- To do
Leave out any picture and return the remaining listing below exactly as given.

- Data supplied
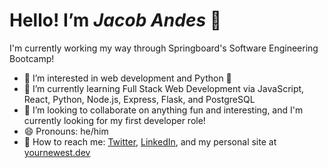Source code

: # Hello! I’m ***Jacob Andes*** 👋
I'm currently working my way through Springboard's Software Engineering Bootcamp!
- 👀  I’m interested in web development and Python 🐍
- 🌱 I’m currently learning Full Stack Web Development via JavaScript, React, Python, Node.js, Express, Flask, and PostgreSQL
- 🧩 I’m looking to collaborate on anything fun and interesting, and I'm currently looking for my first developer role!
- 😄 Pronouns: he/him
- 💬 How to reach me: [Twitter](https://www.twitter.com/booshja), [LinkedIn](https://www.linkedin.com/in/jacobandes), and my personal site at [yournewest.dev](https://www.yournewest.dev)
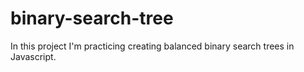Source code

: # binary-search-tree

In this project I'm practicing creating balanced binary search trees in Javascript.
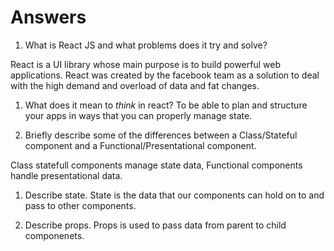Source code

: # Answers

1.  What is React JS and what problems does it try and solve?

React is a UI library whose main purpose is to build powerful web applications.
React was created by the facebook team as a solution to deal with the high demand and overload of data and fat changes.

1.  What does it mean to _think_ in react?
To be able to plan and structure your apps in ways that you can properly manage state.

1.  Briefly describe some of the differences between a Class/Stateful component and a Functional/Presentational component.

Class statefull components manage state data, Functional components handle presentational data.

1.  Describe state.
State is the data that our components can hold on to and pass to other components.

1.  Describe props.
Props is used to pass data from parent to child componenets.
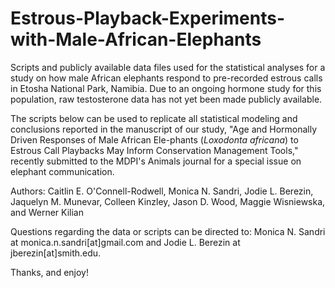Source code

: # Estrous-Playback-Experiments-with-Male-African-Elephants

Scripts and publicly available data files used for the statistical analyses for a study on how male African elephants respond to pre-recorded estrous calls in Etosha National Park, Namibia. Due to an ongoing hormone study for this population, raw testosterone data has not yet been made publicly available.

The scripts below can be used to replicate all statistical modeling and conclusions reported in the manuscript of our study, "Age and Hormonally Driven Responses of Male African Ele-phants (_Loxodonta africana_) to Estrous Call Playbacks May Inform Conservation Management Tools," recently submitted to the MDPI's Animals journal for a special issue on elephant communication.

Authors: Caitlin E. O'Connell-Rodwell, Monica N. Sandri, Jodie L. Berezin, Jaquelyn M. Munevar, Colleen Kinzley, Jason D. Wood, Maggie Wisniewska, and Werner Kilian 

Questions regarding the data or scripts can be directed to: Monica N. Sandri at monica.n.sandri[at]gmail.com and Jodie L. Berezin at jberezin[at]smith.edu.

Thanks, and enjoy!
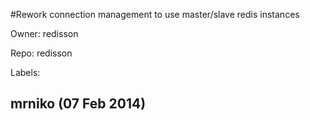 #Rework connection management to use master/slave redis instances

Owner: redisson

Repo: redisson

Labels: 

## mrniko (07 Feb 2014)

- Output for this exercise
Source code

: # Hello! I’m ***Jacob Andes*** 👋
I'm currently working my way through Springboard's Software Engineering Bootcamp!
- 👀  I’m interested in web development and Python 🐍
- 🌱 I’m currently learning Full Stack Web Development via JavaScript, React, Python, Node.js, Express, Flask, and PostgreSQL
- 🧩 I’m looking to collaborate on anything fun and interesting, and I'm currently looking for my first developer role!
- 😄 Pronouns: he/him
- 💬 How to reach me: [Twitter](https://www.twitter.com/booshja), [LinkedIn](https://www.linkedin.com/in/jacobandes), and my personal site at [yournewest.dev](https://www.yournewest.dev)
Source code

: # binary-search-tree

In this project I'm practicing creating balanced binary search trees in Javascript.
Source code

: # Answers

1.  What is React JS and what problems does it try and solve?

React is a UI library whose main purpose is to build powerful web applications.
React was created by the facebook team as a solution to deal with the high demand and overload of data and fat changes.

1.  What does it mean to _think_ in react?
To be able to plan and structure your apps in ways that you can properly manage state.

1.  Briefly describe some of the differences between a Class/Stateful component and a Functional/Presentational component.

Class statefull components manage state data, Functional components handle presentational data.

1.  Describe state.
State is the data that our components can hold on to and pass to other components.

1.  Describe props.
Props is used to pass data from parent to child componenets.
Source code

: # Estrous-Playback-Experiments-with-Male-African-Elephants

Scripts and publicly available data files used for the statistical analyses for a study on how male African elephants respond to pre-recorded estrous calls in Etosha National Park, Namibia. Due to an ongoing hormone study for this population, raw testosterone data has not yet been made publicly available.

The scripts below can be used to replicate all statistical modeling and conclusions reported in the manuscript of our study, "Age and Hormonally Driven Responses of Male African Ele-phants (_Loxodonta africana_) to Estrous Call Playbacks May Inform Conservation Management Tools," recently submitted to the MDPI's Animals journal for a special issue on elephant communication.

Authors: Caitlin E. O'Connell-Rodwell, Monica N. Sandri, Jodie L. Berezin, Jaquelyn M. Munevar, Colleen Kinzley, Jason D. Wood, Maggie Wisniewska, and Werner Kilian 

Questions regarding the data or scripts can be directed to: Monica N. Sandri at monica.n.sandri[at]gmail.com and Jodie L. Berezin at jberezin[at]smith.edu.

Thanks, and enjoy!
 #Rework connection management to use master/slave redis instances

Owner: redisson

Repo: redisson

Labels: 

## mrniko (07 Feb 2014)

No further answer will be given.